Nos paysages, montagnes, lagons ont été pris d’assaut par les fortunés de notre planète"
Avec recul, que faut-il penser du projet Maurice Ile Durable ?
Pourquoi l’a-t-on abandonné ?
Avec recul, c’est parce qu’elle priorisait l’environnement plus que ne le souhaitaient non décideurs d’alors et encore au pouvoir. Tout comme on a aboli le Programme-Based Budgeting au lendemain des élections de 2014. Goldfinger, bingo ! Et bonjour l’opacité et les frasques dans les finances publiques.
Existe-t-il une coopération effective et organique entre les pays de la région de l’Océan indien face aux enjeux liés au climat ?
Pas assez et sans que ce soit orchestré ou instrumentalisé de sorte à servir les intérêts des partenaires ex-coloniaux.
Sur le plan géopolitique, quelles seraient les conséquences à Maurice des résultats des élections en Inde – en ce moment -, aux États-Unis – où Trump pourrait redevenir Président -, et en Angleterre, où les Conservateurs perdraient au profit des travaillistes ?

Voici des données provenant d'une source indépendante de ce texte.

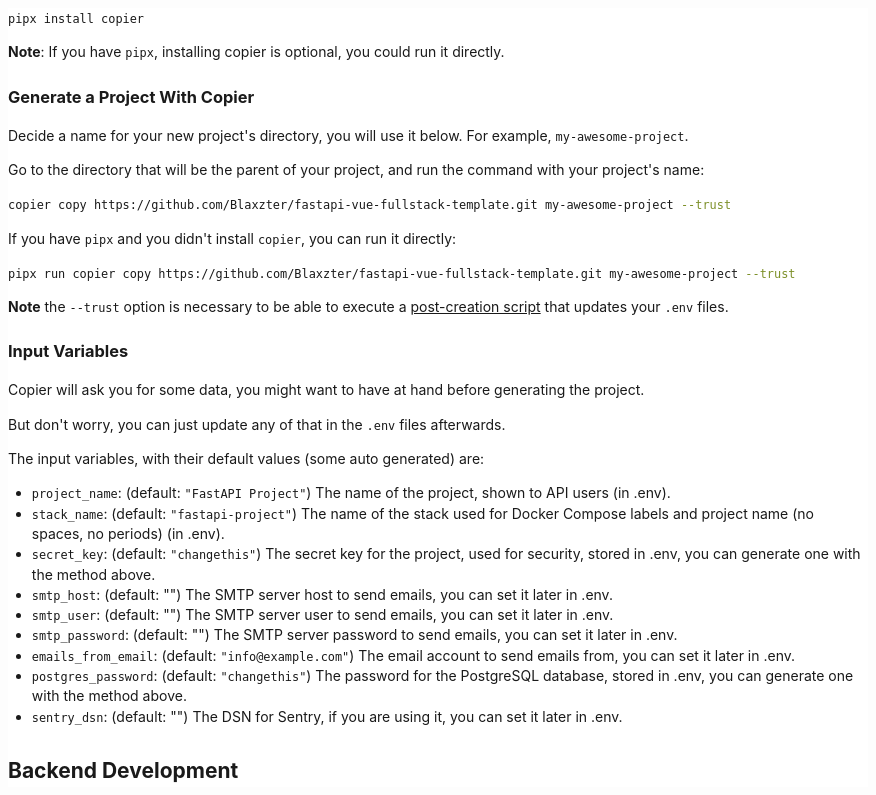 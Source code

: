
 ```bash
pipx install copier
```

**Note**: If you have `pipx`, installing copier is optional, you could run it directly.

### Generate a Project With Copier

Decide a name for your new project's directory, you will use it below. For example, `my-awesome-project`.

Go to the directory that will be the parent of your project, and run the command with your project's name:

```bash
copier copy https://github.com/Blaxzter/fastapi-vue-fullstack-template.git my-awesome-project --trust
```

If you have `pipx` and you didn't install `copier`, you can run it directly:

```bash
pipx run copier copy https://github.com/Blaxzter/fastapi-vue-fullstack-template.git my-awesome-project --trust
```

**Note** the `--trust` option is necessary to be able to execute a [post-creation script](https://github.com/Blaxzter/fastapi-vue-fullstack-template.git/blob/master/.copier/update_dotenv.py) that updates your `.env` files.

### Input Variables

Copier will ask you for some data, you might want to have at hand before generating the project.

But don't worry, you can just update any of that in the `.env` files afterwards.

The input variables, with their default values (some auto generated) are:

-   `project_name`: (default: `"FastAPI Project"`) The name of the project, shown to API users (in .env).
-   `stack_name`: (default: `"fastapi-project"`) The name of the stack used for Docker Compose labels and project name (no spaces, no periods) (in .env).
-   `secret_key`: (default: `"changethis"`) The secret key for the project, used for security, stored in .env, you can generate one with the method above.
-   `smtp_host`: (default: "") The SMTP server host to send emails, you can set it later in .env.
-   `smtp_user`: (default: "") The SMTP server user to send emails, you can set it later in .env.
-   `smtp_password`: (default: "") The SMTP server password to send emails, you can set it later in .env.
-   `emails_from_email`: (default: `"info@example.com"`) The email account to send emails from, you can set it later in .env.
-   `postgres_password`: (default: `"changethis"`) The password for the PostgreSQL database, stored in .env, you can generate one with the method above.
-   `sentry_dsn`: (default: "") The DSN for Sentry, if you are using it, you can set it later in .env.

## Backend Development
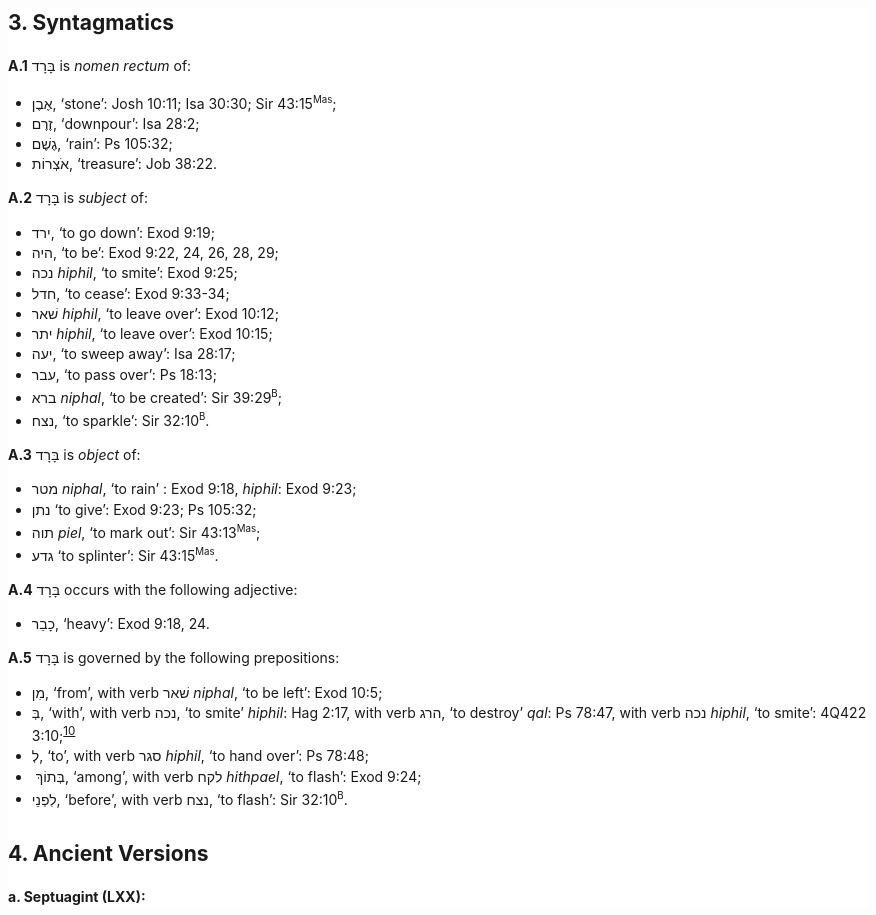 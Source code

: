 
## 3. Syntagmatics

<b>A.1</b>   <span dir="rtl">בָּרָד</span> is <i>nomen rectum</i> of:

*  <span dir="rtl">אֶבֶן</span>, ‘stone’: Josh 10:11; Isa 30:30; Sir 43:15<sup><small>Mas</small></sup>;
*  <span dir="rtl">זֶרֶם</span>, ‘downpour’: Isa 28:2;
*  <span dir="rtl">גֶשֶׁם</span>, ‘rain’: Ps 105:32;
*  <span dir="rtl">אֹצְרוֹת</span>, ‘treasure’: Job 38:22.


<b>A.2</b>   <span dir="rtl">בָּרָד</span> is <i>subject</i> of:

*  <span dir="rtl">ירד</span>, ‘to go down’: Exod 9:19;
*  <span dir="rtl">היה</span>, ‘to be’: Exod 9:22, 24, 26, 28, 29;
*  <span dir="rtl">נכה</span> <i>hiphil</i>, ‘to smite’: Exod 9:25;
*  <span dir="rtl">חדל</span>, ‘to cease’: Exod 9:33-34;
*  <span dir="rtl">שׁאר</span> <i>hiphil</i>, ‘to leave over’: Exod 10:12;
*  <span dir="rtl">יתר</span> <i>hiphil</i>, ‘to leave over’: Exod 10:15;
*  <span dir="rtl">יעה</span>, ‘to sweep away’: Isa 28:17;
*  <span dir="rtl">עבר</span>, ‘to pass over’: Ps 18:13;
*  <span dir="rtl">ברא</span> <i>niphal</i>, ‘to be created’: Sir 39:29<sup><small>B</small></sup>;
*  <span dir="rtl">נצח</span>, ‘to sparkle’: Sir 32:10<sup><small>B</small></sup>.


<b>A.3</b>   <span dir="rtl">בָּרָד</span> is <i>object</i> of:

*  <span dir="rtl">מטר</span> <i>niphal</i>, ‘to rain’ : Exod 9:18, <i>hiphil</i>: Exod 9:23;
*  <span dir="rtl">נתן</span> ‘to give’: Exod 9:23; Ps 105:32;
*  <span dir="rtl">תוה</span> <i>piel</i>, ‘to mark out’: Sir 43:13<sup><small>Mas</small></sup>;
*  <span dir="rtl">גדע</span> ‘to splinter’: Sir 43:15<sup><small>Mas</small></sup>.


<b>A.4</b>   <span dir="rtl">בָּרָד</span> occurs with the following adjective:

*  <span dir="rtl">כָבֵר</span>, ‘heavy’: Exod 9:18, 24.


<b>A.5</b>   <span dir="rtl">בָּרָד</span> is governed by the following prepositions:

*  <span dir="rtl">מִן</span>, ‘from’, with verb  <span dir="rtl">שׁאר</span>  <i>niphal</i>, ‘to be left’: Exod 10:5;
*  <span dir="rtl">בְּ</span>, ‘with’, with verb  <span dir="rtl">נכה</span>, ‘to smite’ <i>hiphil</i>: Hag 2:17, with verb <span dir="rtl">הרג</span>, ‘to destroy’ <i>qal</i>: Ps 78:47, with verb  <span dir="rtl">נכה</span> <i>hiphil</i>, ‘to smite’: 4Q422 3:10;<sup id="fnref:10"><a href="#footnote" data-toggle="modal" onclick="show_modal('fn:10')">10</a></sup>
*  <span dir="rtl">לְ</span>, ‘to’, with verb  <span dir="rtl">סגר</span>  <i>hiphil</i>, ‘to hand over’: Ps 78:48;
* ‎  <span dir="rtl">בְּתוֹךְ</span>, ‘among’, with verb  <span dir="rtl">לקח</span> <i>hithpael</i>, ‘to flash’: Exod 9:24;
*  <span dir="rtl">לִפְנֵי</span>, ‘before’, with verb  <span dir="rtl">נצח</span>, ‘to flash’: Sir 32:10<sup><small>B</small></sup>.

## 4. Ancient Versions

<b>a. Septuagint (LXX):</b>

Je suis très alarmée, anéantie. Me voilà avoir quasi trois quarts de siècle d’existence et je vois un génocide en Palestine. Ceux qui le cautionnent, le célèbrent sont en passe de se faire réélire. Le capitalisme débridé méga-milliardaire-populiste de Modi, instaurant un État théocratique sectaire, raciste et suprémaciste ne présage rien de bon pour nos petits états du sud-ouest de l’océan Indien. Il est consacré chef de file de la sécurité antichinoise. Les bases et dispositifs militaires feront-ils le segment de « real estate » qui va financer notre État-vassal populiste ? À ce jour, on fournit gratuitement et gracieusement avec dérogation écologique « for good measure » ! L’avenir s’annonce très sombre, dangereux. Je pense que je commence aussi à percer hélas, l’énigme des civilisations disparues. On ne peut que continuer à dénoncer à proposer des alternatives auxquelles on doit croire.